AMD did approximately nothing with ROCm.
Investing $10-20m of developer time into making ROCm work reliably easily would have paid for itself 100x.
I love when outsiders throw around random-ass takes like this. Just curious: how'd you come up with this number? Is it backed by literally any thought/data/roadmap?
Let's do some rough back of the envelope calculations: 20MM is 100 engineers working for 1 year. Or maybe it's 5 years of work for 20 engineers? Which one of those perspectives (if any!) sounds to you like a reasonable assessment of the gap between AMD and NVIDIA?
A quick reminder before you answer: whatever you think is actually involved in improving ROCm, unless you work on ROCm, you're almost certainly not considering an entire iceberg of complexity (runtime/driver/firmware).
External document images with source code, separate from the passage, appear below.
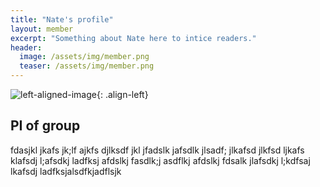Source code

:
 ```yaml
---
title: "Nate's profile"
layout: member
excerpt: "Something about Nate here to intice readers."
header:
  image: /assets/img/member.png
  teaser: /assets/img/member.png
---
```


![left-aligned-image](../../assets/img/member.png){: .align-left} 
## PI of group

fdasjkl jkafs jk;lf ajkfs djlksdf jkl jfadslk jafsdlk jlsadf; jlkafsd jlkfsd ljkafs klafsdj l;afsdkj ladfksj afdslkj fasdlk;j asdflkj afdslkj fdsalk jlafsdkj l;kdfsaj lkafsdj ladfksjalsdfkjadflsjk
Let's put it another way: forget AMD investing, I'll invest in you since you're so confident. I'll give you 20MM as a high-interest, non-dischargeable loan (say 8%) and all the runtime/driver/firmware source for AMDGPU. Up for it? All you have to do is improve ROCm such that it's competitive with CUDA and you can take home a huge slice of the TAM and you'll be rich. Easy right?
Cutting to the chase: you're off by at least two orders of magnitude on your goofy estimate; the real numbers are probably closer to 200MM invested every year for 10 years. And you still wouldn't be caught up because in those 10 years NVIDIA wasn't sitting on its laurels just waiting for you to catch up!
It's a multiple of what the TinyGrad ( https://tinygrad.org/#tinybox ) startup raised in capital. So $10-20m is absolutely reasonable, especially if you add an established HR with a hiring pipeline, established IT dept, offices, etc.
The multiplier is also easy to justify, given the stock price of NVidia and AMD.
> A quick reminder before you answer: whatever you think is actually involved in improving ROCm, unless you work on ROCm, you're almost certainly not considering an entire iceberg of complexity (runtime/driver/firmware).
Oh, I do. I've been following the OpenSource AMD driver development for the last 2 decades.
And I maintain that the total amount of investment that AMD needed to make to rival NVidia in the market cap, would have been around that number.
> Cutting to the chase: you're off by at least two orders of magnitude on your goofy estimate; the real numbers are probably closer to 200MM invested every year for 10 years.
For an entirely new company starting from scratch? Reasonable. But AMD is not a new company, and they already are doing most of the work needed.
As far as I know (and again, I work in the field of AI compilers), we're still a ways off from complete end-to-end generation of highly optimized kernels. If you want it to go fast, you need to write it by hand [1], and then test and validate.
Moreover, chip makers are constantly adding new features (Tensor Cores in NVIDIA for example), so the compiler is always playing catch up and at some point an engineer has to sit down (likely a team of them) and think 'what's the best way to exploit this hardware functionality for software performance?'. Then they have to test and validate that, and then either write a kernel, or attempt to put that know-how into a compiler.
Multiply this times the number of kernels in a typical suite, and... yeah.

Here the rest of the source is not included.